→ WHAT YOU SHOULD DO
Give again, word for word, only the lines of the material below from its first line through the one that holds "## [News](/news/)"; pictures stay out.

→ THE DATA

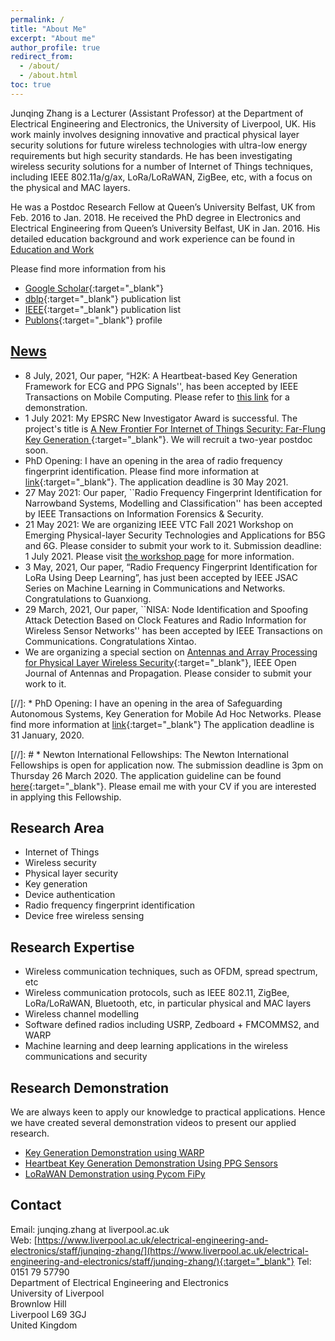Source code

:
 ```yaml
---
permalink: /
title: "About Me"
excerpt: "About me"
author_profile: true
redirect_from:
  - /about/
  - /about.html
toc: true
---
```


Junqing Zhang is a Lecturer (Assistant Professor) at the Department of Electrical Engineering and Electronics, the University of Liverpool, UK. His work mainly involves designing innovative and practical physical layer security solutions for future wireless technologies with ultra-low energy requirements but high security standards. He has been investigating wireless security solutions for a number of Internet of Things techniques, including IEEE 802.11a/g/ax, LoRa/LoRaWAN, ZigBee, etc, with a focus on the physical and MAC layers.

He was a Postdoc Research Fellow at Queen’s University Belfast, UK from Feb. 2016 to Jan. 2018. He received the PhD degree in Electronics and Electrical Engineering from Queen’s University Belfast, UK in Jan. 2016. His detailed education background and work experience can be found in [Education and Work](/edu-work-experience/)

Please find more information from his 
* [Google Scholar](https://scholar.google.com/citations?user=MIPbyQ0AAAAJ&hl=en){:target="_blank"}
* [dblp](https://dblp.uni-trier.de/pers/hd/z/Zhang:Junqing){:target="_blank"} publication list
* [IEEE](https://ieeexplore.ieee.org/author/37085438201){:target="_blank"} publication list
* [Publons](https://publons.com/researcher/3021376/junqing-zhang/){:target="_blank"} profile



## [News](/news/)
* 8 July, 2021, Our paper, “H2K: A Heartbeat-based Key Generation Framework for ECG and PPG Signals'', has been accepted by IEEE Transactions on Mobile Computing. Please refer to [this link](https://junqing-zhang.github.io/demo-keygen-heartbeat-ppg/) for a demonstration.
* 1 July 2021: My EPSRC New Investigator Award is successful. The project's title is [A New Frontier For Internet of Things Security: Far-Flung Key Generation
](https://gow.epsrc.ukri.org/NGBOViewGrant.aspx?GrantRef=EP/V027697/1){:target="_blank"}. We will recruit a two-year postdoc soon.
* PhD Opening: I have an opening in the area of radio frequency fingerprint identification. Please find more information at [link](https://www.findaphd.com/phds/project/deep-learning-enhanced-device-authentication-for-internet-of-things/?p132053){:target="_blank"}. The application deadline is 30 May 2021.
* 27 May 2021: Our paper, ``Radio Frequency Fingerprint Identification for Narrowband Systems, Modelling and Classification'' has been accepted by IEEE Transactions on Information Forensics & Security.
* 21 May 2021: We are organizing IEEE VTC Fall 2021 Workshop on Emerging Physical-layer Security Technologies and Applications for B5G and 6G. Please consider to submit your work to it. Submission deadline: 1 July 2021. Please visit [the workshop page](https://events.vtsociety.org/vtc2021-fall/conference-sessions/call-for-workshops/w8-emerging-physical-layer-security-technologies-and-applications-for-b5g-and-6g/) for more information.
* 3 May, 2021, Our paper, “Radio Frequency Fingerprint Identification for LoRa Using Deep Learning”, has just been accepted by IEEE JSAC Series on Machine Learning in Communications and Networks. Congratulations to Guanxiong.
* 29 March, 2021, Our paper, ``NISA: Node Identification and Spoofing Attack Detection Based on Clock Features and Radio Information for Wireless Sensor Networks'' has been accepted by IEEE Transactions on Communications. Congratulations Xintao.
* We are organizing a special section on [Antennas and Array Processing for Physical Layer Wireless Security](https://ieeeaps.org/antennas-and-array-processing-for-physical-layer-wireless-security){:target="_blank"}, IEEE Open Journal of Antennas and Propagation. Please consider to submit your work to it.


[//]: * PhD Opening: I have an opening in the area of Safeguarding Autonomous Systems, Key Generation for Mobile Ad Hoc Networks. Please find more information at [link](https://www.liverpool.ac.uk/study/postgraduate-research/studentships/key-generation-for-mobile-ad-hoc-networks/){:target="_blank"} The application deadline is 31 January, 2020.



[//]: # * Newton International Fellowships: The Newton International Fellowships is open for application now. The submission deadline is 3pm on Thursday 26 March 2020. The application guideline can be found [here](https://royalsociety.org/grants-schemes-awards/grants/newton-international/){:target="_blank"}. Please email me with your CV if you are interested in applying this Fellowship.


## Research Area
* Internet of Things
* Wireless security
* Physical layer security
* Key generation
* Device authentication
* Radio frequency fingerprint identification
* Device free wireless sensing

## Research Expertise
* Wireless communication techniques, such as OFDM, spread spectrum, etc
* Wireless communication protocols, such as IEEE 802.11, ZigBee, LoRa/LoRaWAN, Bluetooth, etc, in particular physical and MAC layers
* Wireless channel modelling
* Software defined radios including USRP, Zedboard + FMCOMMS2, and WARP
* Machine learning and deep learning applications in the wireless communications and security

## Research Demonstration
We are always keen to apply our knowledge to practical applications. Hence we have created several demonstration videos to present our applied research.
* [Key Generation Demonstration using WARP](/demo-keygen-warp/)
* [Heartbeat Key Generation Demonstration Using PPG Sensors](/demo-keygen-heartbeat-ppg/)
* [LoRaWAN Demonstration using Pycom FiPy](/demo-lorawan-fipy/)

## Contact
Email: junqing.zhang at liverpool.ac.uk  
Web: [https://www.liverpool.ac.uk/electrical-engineering-and-electronics/staff/junqing-zhang/](https://www.liverpool.ac.uk/electrical-engineering-and-electronics/staff/junqing-zhang/){:target="_blank"}
Tel: 0151 79 57790  
Department of Electrical Engineering and Electronics  
University of Liverpool  
Brownlow Hill  
Liverpool L69 3GJ  
United Kingdom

→ OUTPUT FOR THIS TASK
Source code

:
 ```yaml
---
permalink: /
title: "About Me"
excerpt: "About me"
author_profile: true
redirect_from:
  - /about/
  - /about.html
toc: true
---
```


Junqing Zhang is a Lecturer (Assistant Professor) at the Department of Electrical Engineering and Electronics, the University of Liverpool, UK. His work mainly involves designing innovative and practical physical layer security solutions for future wireless technologies with ultra-low energy requirements but high security standards. He has been investigating wireless security solutions for a number of Internet of Things techniques, including IEEE 802.11a/g/ax, LoRa/LoRaWAN, ZigBee, etc, with a focus on the physical and MAC layers.

He was a Postdoc Research Fellow at Queen’s University Belfast, UK from Feb. 2016 to Jan. 2018. He received the PhD degree in Electronics and Electrical Engineering from Queen’s University Belfast, UK in Jan. 2016. His detailed education background and work experience can be found in [Education and Work](/edu-work-experience/)

Please find more information from his 
* [Google Scholar](https://scholar.google.com/citations?user=MIPbyQ0AAAAJ&hl=en){:target="_blank"}
* [dblp](https://dblp.uni-trier.de/pers/hd/z/Zhang:Junqing){:target="_blank"} publication list
* [IEEE](https://ieeexplore.ieee.org/author/37085438201){:target="_blank"} publication list
* [Publons](https://publons.com/researcher/3021376/junqing-zhang/){:target="_blank"} profile



## [News](/news/)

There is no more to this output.